Summation over finite sets, definition

Let \( X \) be a set with \( n \in \mathbb{N} \) elements and let \( f: X \rightarrow \mathbb{N} \) be a function from \( X \) to the real numbers. Then we define the finite sum \( \sum_{x \in X} f(x) \) as follows.

Select any bijection \( g \) from \( \{i \in \mathbb{N} : 1 \le i \le n \} \) to \( X \). Such a bijection exists since \( X \) is assumed to have \( n \) elements. We then define:
\[ \sum_{x \in X} f(x) := \sum_{i=1}^{n}f(g(i)) \]

While this is just a definition, we still need to check that it creates a valid identity that is consistent with the requirements of equality. Specifically, the requirements of the substitution axiom must be met. Our definition allows for freedom to choose a bijection, so we must insure that any such choice of bijection produces a sum equal to a sum produced from another bijection. This is somewhat more involved that one might expect.

The proof of the following proposition is a good example of a non-obvious induction setup (induction over the size of a set is used). Refer to the book for the proof, as it is symbolically involved.

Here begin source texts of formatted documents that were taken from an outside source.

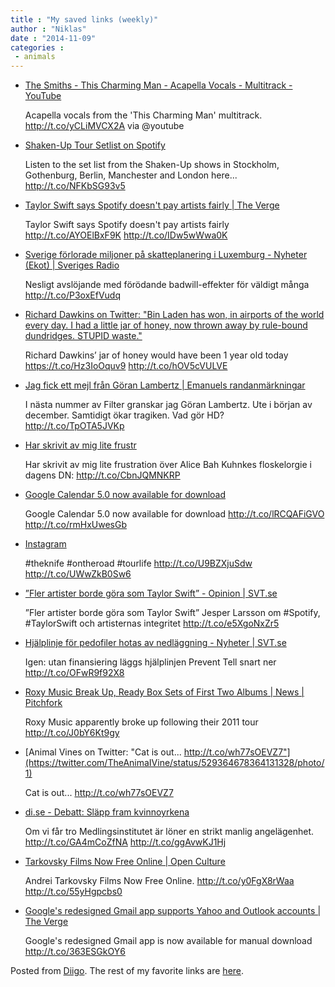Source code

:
```yaml
---
title : "My saved links (weekly)"
author : "Niklas"
date : "2014-11-09"
categories : 
 - animals
---
```


- [The Smiths - This Charming Man - Acapella Vocals - Multitrack - YouTube](http://www.youtube.com/watch?v=-Ak3z2wMqFE&sns=tw)
    
    Acapella vocals from the 'This Charming Man' multitrack. http://t.co/yCLiMVCX2A via @youtube
    
- [Shaken-Up Tour Setlist on Spotify](https://open.spotify.com/user/theknifeofficial/playlist/1KILEODMMIuuRtyyzk6WsL)
    
    Listen to the set list from the Shaken-Up shows in Stockholm, Gothenburg, Berlin, Manchester and London here... http://t.co/NFKbSG93v5
    
- [Taylor Swift says Spotify doesn't pay artists fairly | The Verge](http://www.theverge.com/2014/11/6/7170663/taylor-swift-says-says-spotify-doesnt-pay-artists-fairly)
    
    Taylor Swift says Spotify doesn't pay artists fairly http://t.co/AYOElBxF9K http://t.co/IDw5wWwa0K
    
- [Sverige förlorade miljoner på skatteplanering i Luxemburg - Nyheter (Ekot) | Sveriges Radio](http://sverigesradio.se/sida/artikel.aspx?programid=83&artikel=6010859)
    
    Nesligt avslöjande med förödande badwill-effekter för väldigt många http://t.co/P3oxEfVudq
    
- [Richard Dawkins on Twitter: "Bin Laden has won, in airports of the world every day. I had a little jar of honey, now thrown away by rule-bound dundridges. STUPID waste."](https://twitter.com/richarddawkins/status/396956105869250561)
    
    Richard Dawkins’ jar of honey would have been 1 year old today https://t.co/Hz3IoOquv9 http://t.co/hOV5cVULVE
    
- [Jag fick ett mejl från Göran Lambertz | Emanuels randanmärkningar](http://emanuelkarlsten.se/11/jag-fick-ett-mejl-fran-goran-lambertz/)
    
    I nästa nummer av Filter granskar jag Göran Lambertz. Ute i början av december. Samtidigt ökar tragiken. Vad gör HD? http://t.co/TpOTA5JVKp
    
- [Har skrivit av mig lite frustr](http://t.co/CbnJQMNKRP)
    
    Har skrivit av mig lite frustration över Alice Bah Kuhnkes floskelorgie i dagens DN: http://t.co/CbnJQMNKRP
    
- [Google Calendar 5.0 now available for download](http://www.androidauthority.com/google-calendar-5-0-download-564132/)
    
    Google Calendar 5.0 now available for download http://t.co/lRCQAFiGVO http://t.co/rmHxUwesGb
    
- [Instagram](http://instagram.com/p/u_pgzlnfFK/)
    
    #theknife #ontheroad #tourlife http://t.co/U9BZXjuSdw http://t.co/UWwZkB0Sw6
    
    
- [”Fler artister borde göra som Taylor Swift” - Opinion | SVT.se](http://www.svt.se/opinion/fler-artister-borde-gora-som-taylor-swift)
    
    ”Fler artister borde göra som Taylor Swift” Jesper Larsson om #Spotify, #TaylorSwift och artisternas integritet http://t.co/e5XgoNxZr5
    
    
- [Hjälplinje för pedofiler hotas av nedläggning - Nyheter | SVT.se](http://www.svt.se/nyheter/sverige/hjalp-for-pedofiler-hotas)
    
    Igen: utan finansiering läggs hjälplinjen Prevent Tell snart ner http://t.co/OFwR9f92X8
    
- [Roxy Music Break Up, Ready Box Sets of First Two Albums | News | Pitchfork](http://pitchfork.com/news/57303-roxy-music-break-up-ready-box-sets-of-first-two-albums/)
    
    Roxy Music apparently broke up following their 2011 tour http://t.co/J0bY6Kt9gy
    
- [Animal Vines on Twitter: "Cat is out... http://t.co/wh77sOEVZ7"](https://twitter.com/TheAnimaIVine/status/529364678364131328/photo/1)
    
    Cat is out... http://t.co/wh77sOEVZ7
    
- [di.se - Debatt: Släpp fram kvinnoyrkena](http://www.di.se/artiklar/2014/11/3/debatt-slapp-fram-kvinnoyrkena/)
    
    Om vi får tro Medlingsinstitutet är löner en strikt manlig angelägenhet. http://t.co/GA4mCoZfNA http://t.co/ggAvwKJ1Hj
    
- [Tarkovsky Films Now Free Online | Open Culture](http://www.openculture.com/2010/07/tarkovksy.html)
    
    Andrei Tarkovsky Films Now Free Online. http://t.co/y0FgX8rWaa http://t.co/55yHgpcbs0
    
- [Google's redesigned Gmail app supports Yahoo and Outlook accounts | The Verge](http://www.theverge.com/2014/10/20/7013177/gmail-android-app-yahoo-outlook-account-support)
    
    Google's redesigned Gmail app is now available for manual download http://t.co/363ESGkOY6
    

Posted from [Diigo](https://www.diigo.com). The rest of my favorite links are [here](https://www.diigo.com/user/npivic).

Proposition, finite summations are well-defined

Let \( X \) be a finite set with \( n \) elments (where \( n \in \mathbb{N} \)), let \( f: X \rightarrow \mathbb{R} \) be a function, and let \( g: \{i \in \mathbb{N} : 1 \le i \le n \} \rightarrow X \) and \( h: \{i \in \mathbb{N} : 1 \le i \le n \} \rightarrow X \) be bijections. Then we have

\[ \sum_{i=i}^{n}f(g(i)) = \sum_{i=2}^{n}f(h(i)) \]

Example

Let \( X \) be the set \( X := \{a, b, c\} \). Let \( f:X \rightarrow X \) be the function \( f(a) := 2 \), \( f(b) := 5 \) and \( f(c) := -1 \). Select a bijection \( g: \{1, 2, 3\} \rightarrow X \), for example \( g(1) := a \), \( g(2) := b \) and \( g(3) := c \). Then we have:

\[
\begin{aligned}
\sum_{x \in X}f(x) &= \sum_{i=1}^{3}f(g(i)) \\
&= f(a) + f(b) + f(c) \\
&= 6
\end{aligned} \]